The Contax RTS III is the platonic ideal of the manual focus electronic 35mm SLR segment. Released in 1990, it was one of the last of its kind due the mass shift towards autofocus SLRs. With the manual focus SLR’s last gasp, Contax perfected the form, bestowing their already beautiful RTS series of cameras with every piece of tech they could muster. The camera featured an incredible 32 – 1/8000th of a second shutter, an integrated motor drive that maxed out at 5 FPS, and a freakin’ vacuum film pressure plate for maximum film flatness (seriously, who does that??). Combine this with access to the entire roster of Zeiss C/Y mount lenses and it’s hard to think of a pound-for-pound more impressive SLR system.
Historically, the Contax RTS III can be seen as a swan song for the thirty odd years manual focus SLRs ruled the world. It combines the ease-of-use, flexibility, and raw capability of the later autofocus SLR’s with the elegant, concise control layout of old school manual focus cameras, and wraps it all up in the impeccable lines Contax is known for. For the manual focus faithful as well as Zeiss fanatics, it is the ultimate electronic SLR.
Seasoned readers of the site will likely have noticed our omission of autofocus 35mm SLR’s, a class of cameras objectively more capable than any on this list. This is intentional – I believe judging cameras purely on raw capability is just as shallow as judging athletes purely on final trophy count. Ichiro Suzuki, who maybe the greatest hitter to ever play baseball, never won a World Series and yet occupies a space among the legends. In the same way, I don’t think that cameras can simply be reduced to their picture-taking ability – there’s something more to them that we love.

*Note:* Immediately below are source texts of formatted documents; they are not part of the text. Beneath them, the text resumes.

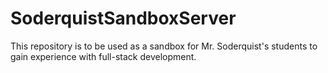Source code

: # SoderquistSandboxServer
This repository is to be used as a sandbox for Mr. Soderquist's students to gain experience with full-stack development.
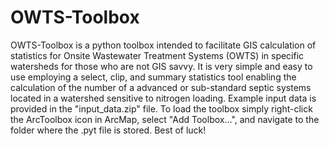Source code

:# OWTS-Toolbox

OWTS-Toolbox is a python toolbox intended to facilitate GIS calculation of statistics 
for Onsite Wastewater Treatment Systems (OWTS) in specific watersheds for those who are
not GIS savvy. It is very simple and easy to use employing a select, clip, and summary 
statistics tool enabling the calculation of the number of a advanced or sub-standard septic 
systems located in a watershed sensitive to nitrogen loading. Example input data is 
provided in the "input_data.zip" file. To load the toolbox simply right-click the ArcToolbox
icon in ArcMap, select "Add Toolbox...", and navigate to the folder where the .pyt file 
is stored. Best of luck!
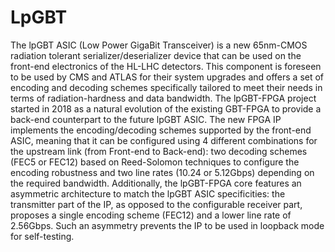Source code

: # LpGBT

The lpGBT ASIC (Low Power GigaBit Transceiver) is a new 65nm-CMOS radiation tolerant serializer/deserializer device that can be used on the front-end electronics of the HL-LHC detectors. This component is foreseen to be used by CMS and ATLAS for their system upgrades and offers a set of encoding and decoding schemes specifically tailored to meet their needs in terms of radiation-hardness and data bandwidth.
The lpGBT-FPGA project started in 2018 as a natural evolution of the existing GBT-FPGA to provide a back-end counterpart to the future lpGBT ASIC. The new FPGA IP implements the encoding/decoding schemes supported by the front-end ASIC, meaning that it can be configured using 4 different combinations for the upstream link (from Front-end to Back-end): two decoding schemes (FEC5 or FEC12) based on Reed-Solomon techniques to configure the encoding robustness and two line rates (10.24 or 5.12Gbps) depending on the required bandwidth. Additionally, the lpGBT-FPGA core features an asymmetric architecture to match the lpGBT ASIC specificities: the transmitter part of the IP, as opposed to the configurable receiver part, proposes a single encoding scheme (FEC12) and a lower line rate of 2.56Gbps. Such an asymmetry prevents the IP to be used in loopback mode for self-testing.
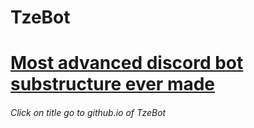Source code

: # TzeBot
<h1><a href="https://tzesh.github.io/TzeBot/">Most advanced discord bot substructure ever made</a></h1>
<h6>Click on title go to github.io of TzeBot</h6>
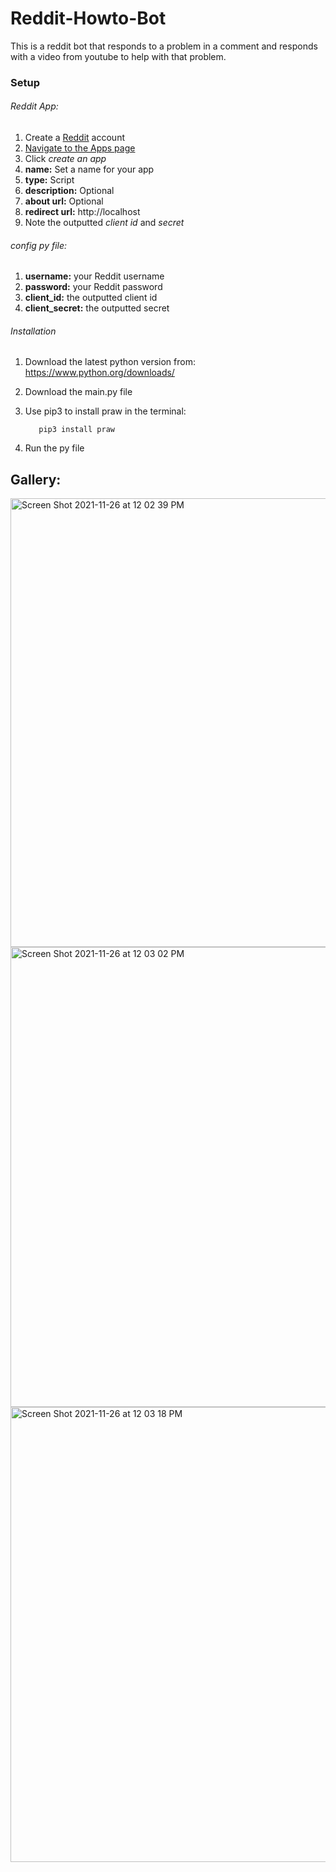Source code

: # Reddit-Howto-Bot
This is a reddit bot that responds to a problem in a comment and responds with a video from youtube to help with that problem.
### Setup
###### Reddit App:
1. Create a [Reddit](https://www.reddit.com) account
2. [Navigate to the Apps page ](https://www.reddit.com/prefs/apps/)
3. Click *create an app*
4. **name:** Set a name for your app
5. **type:** Script
6. **description:** Optional
7. **about url:** Optional
8. **redirect url:** http://localhost
9. Note the outputted *client id* and *secret*

###### config py file:
1. **username:** your Reddit username
2. **password:** your Reddit password
3. **client_id:** the outputted client id
4. **client_secret:** the outputted secret


######  Installation
1. Download the latest python version from: https://www.python.org/downloads/
2. Download the main.py file
3. Use pip3 to install praw in the terminal:         
         
          pip3 install praw
5. Run the py file


## Gallery:

<img width="718" alt="Screen Shot 2021-11-26 at 12 02 39 PM" src="https://user-images.githubusercontent.com/84158176/143613213-a0f88560-6ab3-458b-91f2-66c6ed45e284.png">

<img width="736" alt="Screen Shot 2021-11-26 at 12 03 02 PM" src="https://user-images.githubusercontent.com/84158176/143613135-51e962f7-c100-45db-b3b5-2436c263228f.png">

<img width="728" alt="Screen Shot 2021-11-26 at 12 03 18 PM" src="https://user-images.githubusercontent.com/84158176/143613145-323afebf-bd50-499b-bd3c-11eab896a6a3.png">


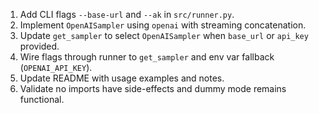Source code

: 1. Add CLI flags `--base-url` and `--ak` in `src/runner.py`.
2. Implement `OpenAISampler` using `openai` with streaming concatenation.
3. Update `get_sampler` to select `OpenAISampler` when `base_url` or `api_key` provided.
4. Wire flags through runner to `get_sampler` and env var fallback (`OPENAI_API_KEY`).
5. Update README with usage examples and notes.
6. Validate no imports have side-effects and dummy mode remains functional.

With all that in mind, it might be surprising to pick the Canon EOS-1v as the representative for the roided-up autofocus SLR segment. It is not the statistical leader of the segment (that would be the Minolta A9), nor is it a personal favorite (that would be the Nikon F6). I do, however, think the EOS-1v is the epitome of the genre, has the best professional pedigree, and represents a culmination of technology in film photography as well as an important link to the digital future. The feature list is mind-boggling, so I’ll just list some of the greatest hits: 45-point autofocus, a shutter speed range from 30 seconds to 1/8000th of a second, 21-zone evaluative (matrix) metering, an 8.5% partial meter, 2.4% spot meter capable of multi-spot metering , and a centerweighted meter, and a 3 FPS motor drive, among other features. It was rugged and reliable, ergonomically near-perfect and distinctly modern in its design (it’s basically a 35mm Canon EOS-1D), and subsequently a favorite of professional photographers in the twilight of the film era.
The EOS-1v makes this list not only because of its capabilities, but because it is a camera that represents the link between the film and digital eras. The proof lies in two things – its design and its lens mount. The design of the EOS-1v foregrounded every modern Canon DSLR, and can be seen almost unchanged in cameras like the 5D Mk II and 1D. For my Nikonians out there, I’m sorry to say that history shows that Canon’s EF mount surpassed the F mount in the transition from film to digital. The EOS system became the de facto professional standard, with the “L” series of lenses becoming legendary in the modern era. Professionals who have already built up a formidable arsenal of EOS lenses can use Canon EOS-1v as a virtual 1:1 film version of Canon’s DSLR offerings, making it the most sensible choice for working professionals still interested in shooting 35mm. If it is pure performance you’re after, this is the camera to get.